From the UN Department of Peacekeeping Operations to the NATO International Staff and the European External Action Service, international bureaucrats make decisions that affect life and death. In carrying out their functions, these officials not only facilitate the work of the member states, but also pursue their own distinct agendas. This book analyzes how states seek to control secretariats when it comes to military operations by international organizations. It introduces an innovative theoretical framework that identifies different types of control mechanisms.

The book presents six empirical chapters on the UN, NATO, and EU secretariats. It provides new data from a unique dataset and in-depth interviews. It shows that member states employ a wide range of control mechanisms to reduce the potential loss of influence. They frequently forfeit the gains of delegation to avoid becoming dependent on the work of secretariats. Yet while states invest heavily in control, this book also argues that they cannot benefit from the services of secretariats and keep full control over outcomes in international organizations.

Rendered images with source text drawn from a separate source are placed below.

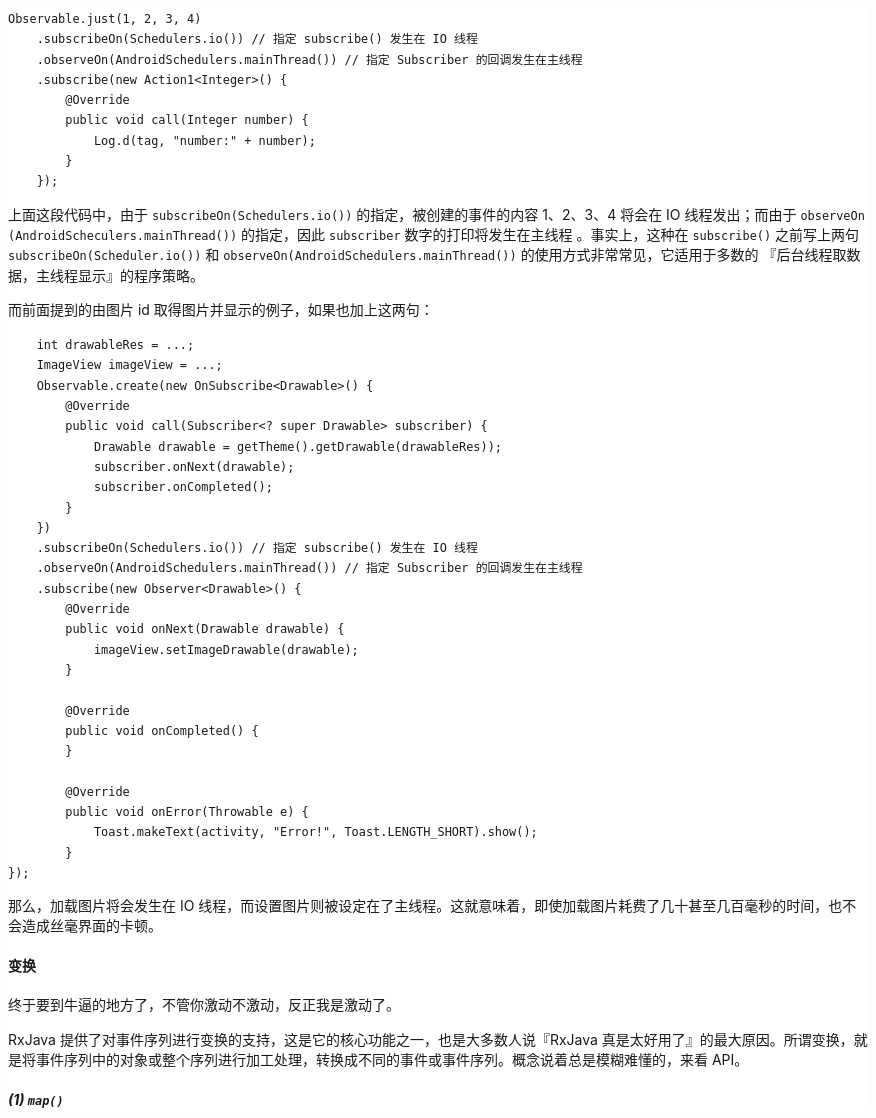 	Observable.just(1, 2, 3, 4)
	    .subscribeOn(Schedulers.io()) // 指定 subscribe() 发生在 IO 线程
	    .observeOn(AndroidSchedulers.mainThread()) // 指定 Subscriber 的回调发生在主线程
	    .subscribe(new Action1<Integer>() {
	        @Override
	        public void call(Integer number) {
	            Log.d(tag, "number:" + number);
	        }
	    });

上面这段代码中，由于 `subscribeOn(Schedulers.io())` 的指定，被创建的事件的内容 1、2、3、4 将会在 IO 线程发出；而由于 `observeOn(AndroidScheculers.mainThread())` 的指定，因此 `subscriber` 数字的打印将发生在主线程 。事实上，这种在 `subscribe()` 之前写上两句 `subscribeOn(Scheduler.io())` 和 `observeOn(AndroidSchedulers.mainThread())` 的使用方式非常常见，它适用于多数的 『后台线程取数据，主线程显示』的程序策略。

而前面提到的由图片 id 取得图片并显示的例子，如果也加上这两句：

		int drawableRes = ...;
		ImageView imageView = ...;
		Observable.create(new OnSubscribe<Drawable>() {
		    @Override
		    public void call(Subscriber<? super Drawable> subscriber) {
		        Drawable drawable = getTheme().getDrawable(drawableRes));
		        subscriber.onNext(drawable);
		        subscriber.onCompleted();
		    }
		})
		.subscribeOn(Schedulers.io()) // 指定 subscribe() 发生在 IO 线程
		.observeOn(AndroidSchedulers.mainThread()) // 指定 Subscriber 的回调发生在主线程
		.subscribe(new Observer<Drawable>() {
		    @Override
		    public void onNext(Drawable drawable) {
		        imageView.setImageDrawable(drawable);
		    }
		
		    @Override
		    public void onCompleted() {
		    }
		
		    @Override
		    public void onError(Throwable e) {
		        Toast.makeText(activity, "Error!", Toast.LENGTH_SHORT).show();
		    }
	});

那么，加载图片将会发生在 IO 线程，而设置图片则被设定在了主线程。这就意味着，即使加载图片耗费了几十甚至几百毫秒的时间，也不会造成丝毫界面的卡顿。

#### 变换

终于要到牛逼的地方了，不管你激动不激动，反正我是激动了。

RxJava 提供了对事件序列进行变换的支持，这是它的核心功能之一，也是大多数人说『RxJava 真是太好用了』的最大原因。所谓变换，就是将事件序列中的对象或整个序列进行加工处理，转换成不同的事件或事件序列。概念说着总是模糊难懂的，来看 API。

##### (1) `map()`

In their delegation and control decisions, states face trade-offs and have to weigh different cost categories: the costs of policy, administrative capacity, and agency loss.

This book will be of interest to scholars, postgraduates, and officials in international organizations and national governments, dealing with questions of international political economy, security studies, and military affairs.
Dr Hylke Dijkstra is an Assistant Professor (with tenure) at the Department of Political Science of Maastricht University, The Netherlands.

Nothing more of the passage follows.